▶ Exercise aim:
Across the listing below, how many lines include the word "Neither"? The answer is that number, with nothing added.
_ _ _
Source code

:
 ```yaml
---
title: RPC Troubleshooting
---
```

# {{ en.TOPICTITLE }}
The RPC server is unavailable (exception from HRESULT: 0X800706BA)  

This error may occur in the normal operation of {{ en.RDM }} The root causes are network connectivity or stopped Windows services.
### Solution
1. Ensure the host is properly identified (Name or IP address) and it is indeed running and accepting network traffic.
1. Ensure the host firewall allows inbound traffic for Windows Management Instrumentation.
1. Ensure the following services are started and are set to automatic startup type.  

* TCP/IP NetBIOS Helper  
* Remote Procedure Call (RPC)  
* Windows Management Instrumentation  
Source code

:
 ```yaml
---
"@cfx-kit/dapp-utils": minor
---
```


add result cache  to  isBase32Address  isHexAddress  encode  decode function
_ _ _
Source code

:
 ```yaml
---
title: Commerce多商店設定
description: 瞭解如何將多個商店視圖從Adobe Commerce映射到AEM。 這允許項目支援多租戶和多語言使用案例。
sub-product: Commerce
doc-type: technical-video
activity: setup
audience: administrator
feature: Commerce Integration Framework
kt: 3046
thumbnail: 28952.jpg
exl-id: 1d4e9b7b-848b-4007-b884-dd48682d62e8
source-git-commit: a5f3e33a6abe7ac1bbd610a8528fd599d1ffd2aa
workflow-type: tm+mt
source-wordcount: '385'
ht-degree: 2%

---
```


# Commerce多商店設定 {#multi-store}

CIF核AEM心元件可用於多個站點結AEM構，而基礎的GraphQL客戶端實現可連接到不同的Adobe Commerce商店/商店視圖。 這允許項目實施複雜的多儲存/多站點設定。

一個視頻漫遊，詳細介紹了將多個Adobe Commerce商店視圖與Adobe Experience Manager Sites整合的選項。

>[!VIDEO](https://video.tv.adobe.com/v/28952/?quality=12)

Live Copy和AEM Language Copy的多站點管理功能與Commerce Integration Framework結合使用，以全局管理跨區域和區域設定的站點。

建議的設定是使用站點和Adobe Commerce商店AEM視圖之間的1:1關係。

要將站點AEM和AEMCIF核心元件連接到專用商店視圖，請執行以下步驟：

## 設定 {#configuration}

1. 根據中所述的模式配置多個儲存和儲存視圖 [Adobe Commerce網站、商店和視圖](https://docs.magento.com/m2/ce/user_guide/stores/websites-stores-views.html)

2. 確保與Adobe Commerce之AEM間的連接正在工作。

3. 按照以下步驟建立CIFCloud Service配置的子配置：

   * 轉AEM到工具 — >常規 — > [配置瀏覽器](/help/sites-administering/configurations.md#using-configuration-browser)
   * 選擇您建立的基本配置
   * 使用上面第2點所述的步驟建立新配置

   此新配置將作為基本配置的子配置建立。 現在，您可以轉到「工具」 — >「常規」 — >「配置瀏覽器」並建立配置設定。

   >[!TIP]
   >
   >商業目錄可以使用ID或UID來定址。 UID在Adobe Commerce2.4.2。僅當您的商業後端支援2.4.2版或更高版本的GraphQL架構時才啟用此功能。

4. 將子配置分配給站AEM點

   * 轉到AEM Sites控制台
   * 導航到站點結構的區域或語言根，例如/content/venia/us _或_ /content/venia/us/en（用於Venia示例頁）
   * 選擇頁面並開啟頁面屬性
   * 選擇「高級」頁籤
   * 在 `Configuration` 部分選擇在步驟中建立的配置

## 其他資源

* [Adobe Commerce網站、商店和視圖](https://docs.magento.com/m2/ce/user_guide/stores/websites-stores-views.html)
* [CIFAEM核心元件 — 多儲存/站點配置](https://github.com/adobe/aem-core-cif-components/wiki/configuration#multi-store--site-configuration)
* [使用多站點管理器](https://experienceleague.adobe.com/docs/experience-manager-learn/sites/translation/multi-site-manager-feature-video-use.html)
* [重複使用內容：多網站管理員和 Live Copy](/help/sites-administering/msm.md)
_ _ _
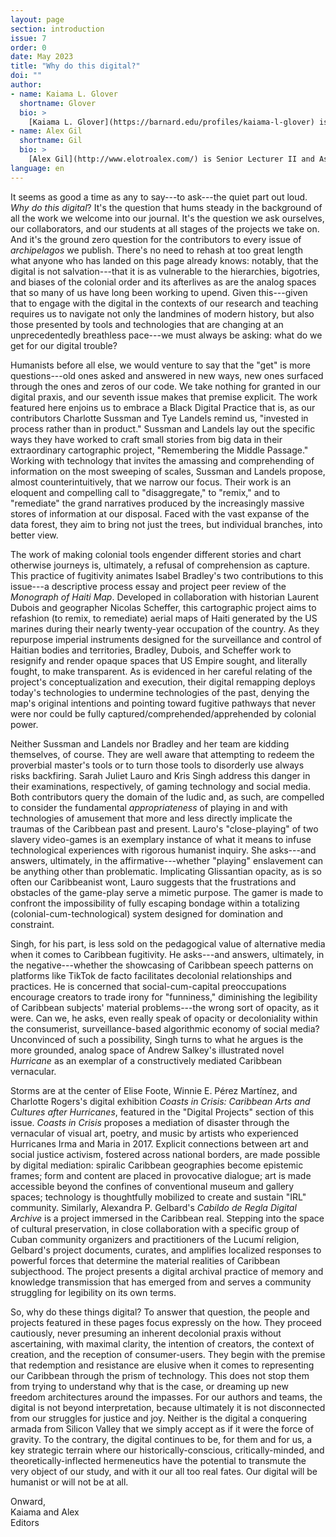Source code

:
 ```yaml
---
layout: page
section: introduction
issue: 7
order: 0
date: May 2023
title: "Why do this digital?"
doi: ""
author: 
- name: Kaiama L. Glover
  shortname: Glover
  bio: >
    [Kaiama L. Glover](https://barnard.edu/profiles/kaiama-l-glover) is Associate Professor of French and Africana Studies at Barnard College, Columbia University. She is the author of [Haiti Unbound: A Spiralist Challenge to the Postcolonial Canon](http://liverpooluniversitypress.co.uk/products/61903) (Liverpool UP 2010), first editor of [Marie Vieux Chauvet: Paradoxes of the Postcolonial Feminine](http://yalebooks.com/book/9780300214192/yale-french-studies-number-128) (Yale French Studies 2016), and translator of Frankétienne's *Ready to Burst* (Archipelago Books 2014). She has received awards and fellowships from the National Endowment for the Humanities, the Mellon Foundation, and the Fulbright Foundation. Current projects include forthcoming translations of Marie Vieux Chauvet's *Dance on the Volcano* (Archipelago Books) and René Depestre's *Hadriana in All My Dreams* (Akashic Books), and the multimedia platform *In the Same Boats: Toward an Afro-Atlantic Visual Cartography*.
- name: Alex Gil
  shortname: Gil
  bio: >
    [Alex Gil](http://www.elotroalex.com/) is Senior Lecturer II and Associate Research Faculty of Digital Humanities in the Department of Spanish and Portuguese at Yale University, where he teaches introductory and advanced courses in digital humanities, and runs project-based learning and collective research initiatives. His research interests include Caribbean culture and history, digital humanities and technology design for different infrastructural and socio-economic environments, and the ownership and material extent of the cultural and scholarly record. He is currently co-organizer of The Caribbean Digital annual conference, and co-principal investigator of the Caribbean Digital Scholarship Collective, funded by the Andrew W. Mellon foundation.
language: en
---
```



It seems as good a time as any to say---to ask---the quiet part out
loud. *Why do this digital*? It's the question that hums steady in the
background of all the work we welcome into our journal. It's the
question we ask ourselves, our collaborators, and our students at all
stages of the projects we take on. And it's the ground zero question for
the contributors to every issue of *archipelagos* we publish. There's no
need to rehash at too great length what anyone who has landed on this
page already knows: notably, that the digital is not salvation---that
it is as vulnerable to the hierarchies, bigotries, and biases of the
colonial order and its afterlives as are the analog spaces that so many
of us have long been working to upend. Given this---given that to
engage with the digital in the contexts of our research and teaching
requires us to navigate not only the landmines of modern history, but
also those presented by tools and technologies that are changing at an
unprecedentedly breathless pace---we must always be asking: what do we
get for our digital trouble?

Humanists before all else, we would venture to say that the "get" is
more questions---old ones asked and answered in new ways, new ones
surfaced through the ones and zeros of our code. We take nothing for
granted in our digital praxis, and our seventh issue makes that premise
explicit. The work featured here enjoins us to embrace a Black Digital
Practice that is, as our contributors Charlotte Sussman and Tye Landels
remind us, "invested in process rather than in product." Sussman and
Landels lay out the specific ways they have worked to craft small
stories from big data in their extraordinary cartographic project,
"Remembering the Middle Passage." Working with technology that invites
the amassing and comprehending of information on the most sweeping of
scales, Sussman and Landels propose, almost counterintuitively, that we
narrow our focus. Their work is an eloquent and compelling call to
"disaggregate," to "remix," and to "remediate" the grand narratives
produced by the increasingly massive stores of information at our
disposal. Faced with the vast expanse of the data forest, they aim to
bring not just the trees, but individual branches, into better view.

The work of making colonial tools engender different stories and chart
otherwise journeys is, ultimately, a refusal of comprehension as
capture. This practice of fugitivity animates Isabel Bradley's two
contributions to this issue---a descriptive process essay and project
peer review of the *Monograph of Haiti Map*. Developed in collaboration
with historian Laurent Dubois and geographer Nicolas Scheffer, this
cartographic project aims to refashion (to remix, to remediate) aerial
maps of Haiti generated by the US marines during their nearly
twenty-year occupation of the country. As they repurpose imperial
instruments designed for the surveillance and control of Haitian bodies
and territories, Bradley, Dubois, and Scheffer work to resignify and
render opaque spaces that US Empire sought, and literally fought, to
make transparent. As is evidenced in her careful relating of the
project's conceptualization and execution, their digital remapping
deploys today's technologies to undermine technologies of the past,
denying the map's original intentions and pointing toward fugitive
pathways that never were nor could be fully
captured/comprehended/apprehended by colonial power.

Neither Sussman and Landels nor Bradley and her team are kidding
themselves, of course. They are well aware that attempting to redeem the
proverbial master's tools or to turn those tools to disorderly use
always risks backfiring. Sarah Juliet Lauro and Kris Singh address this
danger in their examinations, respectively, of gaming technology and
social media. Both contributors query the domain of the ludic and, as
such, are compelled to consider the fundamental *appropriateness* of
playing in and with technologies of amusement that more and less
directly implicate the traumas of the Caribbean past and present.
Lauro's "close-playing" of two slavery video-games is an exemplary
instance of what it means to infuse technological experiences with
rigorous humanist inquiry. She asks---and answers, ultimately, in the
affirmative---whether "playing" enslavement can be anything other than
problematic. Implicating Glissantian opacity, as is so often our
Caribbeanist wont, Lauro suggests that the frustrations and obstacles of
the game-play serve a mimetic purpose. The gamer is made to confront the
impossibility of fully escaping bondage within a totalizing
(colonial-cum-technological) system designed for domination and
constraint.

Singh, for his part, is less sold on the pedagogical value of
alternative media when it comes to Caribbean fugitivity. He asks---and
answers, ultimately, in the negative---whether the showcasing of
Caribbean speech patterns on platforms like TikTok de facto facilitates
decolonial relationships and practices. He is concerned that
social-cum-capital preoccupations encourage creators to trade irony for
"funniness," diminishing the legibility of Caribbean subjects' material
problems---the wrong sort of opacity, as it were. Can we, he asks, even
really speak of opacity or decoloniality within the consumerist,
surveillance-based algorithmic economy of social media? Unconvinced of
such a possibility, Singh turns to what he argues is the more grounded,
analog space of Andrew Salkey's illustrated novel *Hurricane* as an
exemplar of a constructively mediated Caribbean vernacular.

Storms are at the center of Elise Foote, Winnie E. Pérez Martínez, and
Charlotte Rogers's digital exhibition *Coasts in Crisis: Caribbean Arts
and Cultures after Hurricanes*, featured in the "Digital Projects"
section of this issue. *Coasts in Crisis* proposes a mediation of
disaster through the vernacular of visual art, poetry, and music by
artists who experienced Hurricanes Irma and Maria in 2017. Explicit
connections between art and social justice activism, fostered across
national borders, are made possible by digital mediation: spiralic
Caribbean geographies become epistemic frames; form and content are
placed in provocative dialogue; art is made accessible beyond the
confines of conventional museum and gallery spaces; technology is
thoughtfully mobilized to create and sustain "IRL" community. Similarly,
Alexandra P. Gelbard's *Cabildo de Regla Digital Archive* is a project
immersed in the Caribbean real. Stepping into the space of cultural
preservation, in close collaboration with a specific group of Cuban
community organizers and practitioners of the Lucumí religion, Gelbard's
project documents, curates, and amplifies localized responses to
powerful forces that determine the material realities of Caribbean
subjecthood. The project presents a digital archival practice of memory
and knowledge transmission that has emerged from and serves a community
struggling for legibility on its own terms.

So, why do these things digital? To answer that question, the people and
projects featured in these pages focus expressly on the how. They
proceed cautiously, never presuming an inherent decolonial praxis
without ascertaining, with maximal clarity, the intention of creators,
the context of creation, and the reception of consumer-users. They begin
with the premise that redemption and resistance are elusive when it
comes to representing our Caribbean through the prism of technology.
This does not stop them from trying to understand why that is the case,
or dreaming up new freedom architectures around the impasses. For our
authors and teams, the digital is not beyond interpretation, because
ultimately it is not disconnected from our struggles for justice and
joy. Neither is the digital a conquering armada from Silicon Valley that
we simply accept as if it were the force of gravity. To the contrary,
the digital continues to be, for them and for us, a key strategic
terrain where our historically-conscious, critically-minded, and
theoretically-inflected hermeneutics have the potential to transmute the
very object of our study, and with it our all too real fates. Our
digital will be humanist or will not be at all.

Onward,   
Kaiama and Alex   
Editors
_ _ _
▶ Task answer:
2